Copy out each line of the material in which the word "Titan" can be found.

Extracted material Block Start

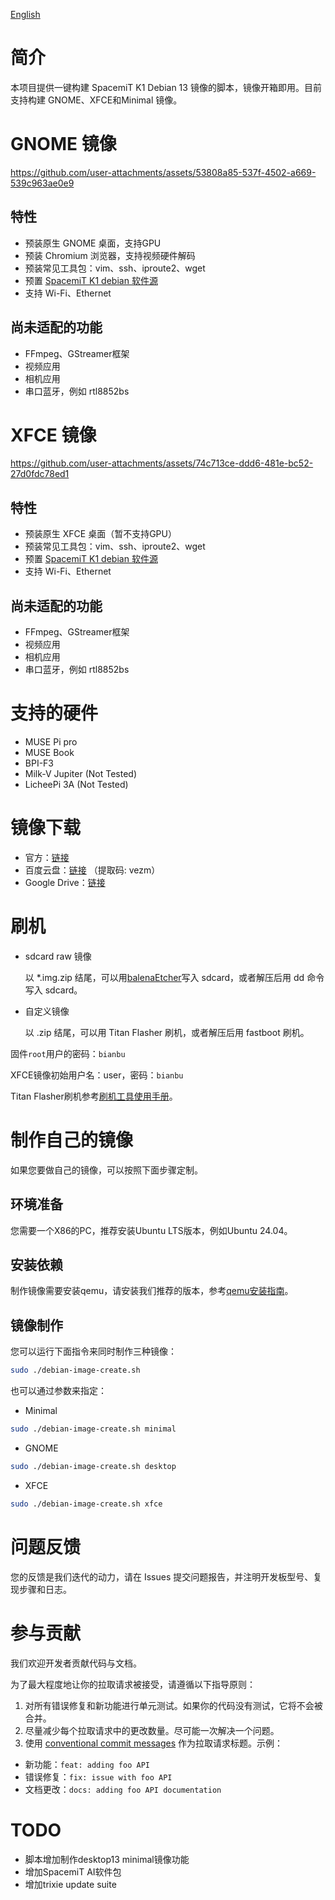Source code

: [English](./README.md)

# 简介
本项目提供一键构建 SpacemiT K1 Debian 13 镜像的脚本，镜像开箱即用。目前支持构建 GNOME、XFCE和Minimal 镜像。

# GNOME 镜像


https://github.com/user-attachments/assets/53808a85-537f-4502-a669-539c963ae0e9


## 特性
- 预装原生 GNOME 桌面，支持GPU
- 预装 Chromium 浏览器，支持视频硬件解码
- 预装常见工具包：vim、ssh、iproute2、wget
- 预置 [SpacemiT K1 debian 软件源](http://archive.spacemit.com/debian/)
- 支持 Wi-Fi、Ethernet

## 尚未适配的功能
- FFmpeg、GStreamer框架
- 视频应用
- 相机应用
- 串口蓝牙，例如 rtl8852bs

# XFCE 镜像


https://github.com/user-attachments/assets/74c713ce-ddd6-481e-bc52-27d0fdc78ed1


## 特性
- 预装原生 XFCE 桌面（暂不支持GPU）
- 预装常见工具包：vim、ssh、iproute2、wget
- 预置 [SpacemiT K1 debian 软件源](http://archive.spacemit.com/debian/)
- 支持 Wi-Fi、Ethernet

## 尚未适配的功能
- FFmpeg、GStreamer框架
- 视频应用
- 相机应用
- 串口蓝牙，例如 rtl8852bs

# 支持的硬件
- MUSE Pi pro
- MUSE Book
- BPI-F3
- Milk-V Jupiter (Not Tested)
- LicheePi 3A (Not Tested)

# 镜像下载
- 官方：[链接](https://archive.spacemit.com/image/k1/version/debian/)
- 百度云盘：[链接](https://pan.baidu.com/s/1nbe5FYEtilqTcBHfFoM-Nw?pwd=vezm) （提取码: vezm） 
- Google Drive：[链接](https://drive.google.com/drive/folders/143Ii9l68V9_X_Ryny84wsqLKmpDQ9LnX?usp=sharin)

# 刷机
- sdcard raw 镜像

  以 *.img.zip 结尾，可以用[balenaEtcher](https://etcher.balena.io/)写入 sdcard，或者解压后用 dd 命令写入 sdcard。

- 自定义镜像

  以 .zip 结尾，可以用 Titan Flasher 刷机，或者解压后用 fastboot 刷机。

固件`root`用户的密码：`bianbu`

XFCE镜像初始用户名：user，密码：`bianbu`

Titan Flasher刷机参考[刷机工具使用手册](https://developer.spacemit.com/documentation?token=O6wlwlXcoiBZUikVNh2cczhin5d)。

# 制作自己的镜像
如果您要做自己的镜像，可以按照下面步骤定制。

## 环境准备
您需要一个X86的PC，推荐安装Ubuntu LTS版本，例如Ubuntu 24.04。

## 安装依赖
制作镜像需要安装qemu，请安装我们推荐的版本，参考[qemu安装指南](https://bianbu.spacemit.com/system_integration/bianbu_3.0_rootfs_create/#qemu)。

## 镜像制作

您可以运行下面指令来同时制作三种镜像：
```bash
sudo ./debian-image-create.sh
```
也可以通过参数来指定：

- Minimal
```bash
sudo ./debian-image-create.sh minimal
```

- GNOME
```bash
sudo ./debian-image-create.sh desktop
```

- XFCE
```bash
sudo ./debian-image-create.sh xfce
```

# 问题反馈
您的反馈是我们迭代的动力，请在 Issues 提交问题报告，并注明开发板型号、复现步骤和日志。

# 参与贡献
我们欢迎开发者贡献代码与文档。

为了最大程度地让你的拉取请求被接受，请遵循以下指导原则：

1. 对所有错误修复和新功能进行单元测试。如果你的代码没有测试，它将不会被合并。
2. 尽量减少每个拉取请求中的更改数量。尽可能一次解决一个问题。
3. 使用 [conventional commit messages](https://www.conventionalcommits.org/en/v1.0.0/) 作为拉取请求标题。示例：
- 新功能：`feat: adding foo API`
- 错误修复：`fix: issue with foo API`
- 文档更改：`docs: adding foo API documentation`

# TODO
- 脚本增加制作desktop13 minimal镜像功能
- 增加SpacemiT AI软件包
- 增加trixie update suite
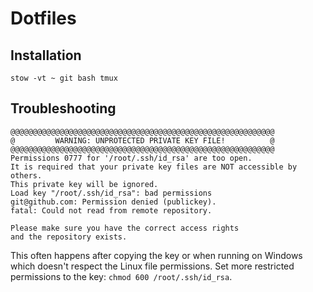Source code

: # Dotfiles

## Installation

```
stow -vt ~ git bash tmux
```

## Troubleshooting

    @@@@@@@@@@@@@@@@@@@@@@@@@@@@@@@@@@@@@@@@@@@@@@@@@@@@@@@@@@@
    @         WARNING: UNPROTECTED PRIVATE KEY FILE!          @
    @@@@@@@@@@@@@@@@@@@@@@@@@@@@@@@@@@@@@@@@@@@@@@@@@@@@@@@@@@@
    Permissions 0777 for '/root/.ssh/id_rsa' are too open.
    It is required that your private key files are NOT accessible by others.
    This private key will be ignored.
    Load key "/root/.ssh/id_rsa": bad permissions
    git@github.com: Permission denied (publickey).
    fatal: Could not read from remote repository.

    Please make sure you have the correct access rights
    and the repository exists.

This often happens after copying the key or when running on Windows which doesn't respect the Linux file
permissions. Set more restricted permissions to the key: `chmod 600 /root/.ssh/id_rsa`.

Extracted material Block End

The answer:
  以 .zip 结尾，可以用 Titan Flasher 刷机，或者解压后用 fastboot 刷机。
Titan Flasher刷机参考[刷机工具使用手册](https://developer.spacemit.com/documentation?token=O6wlwlXcoiBZUikVNh2cczhin5d)。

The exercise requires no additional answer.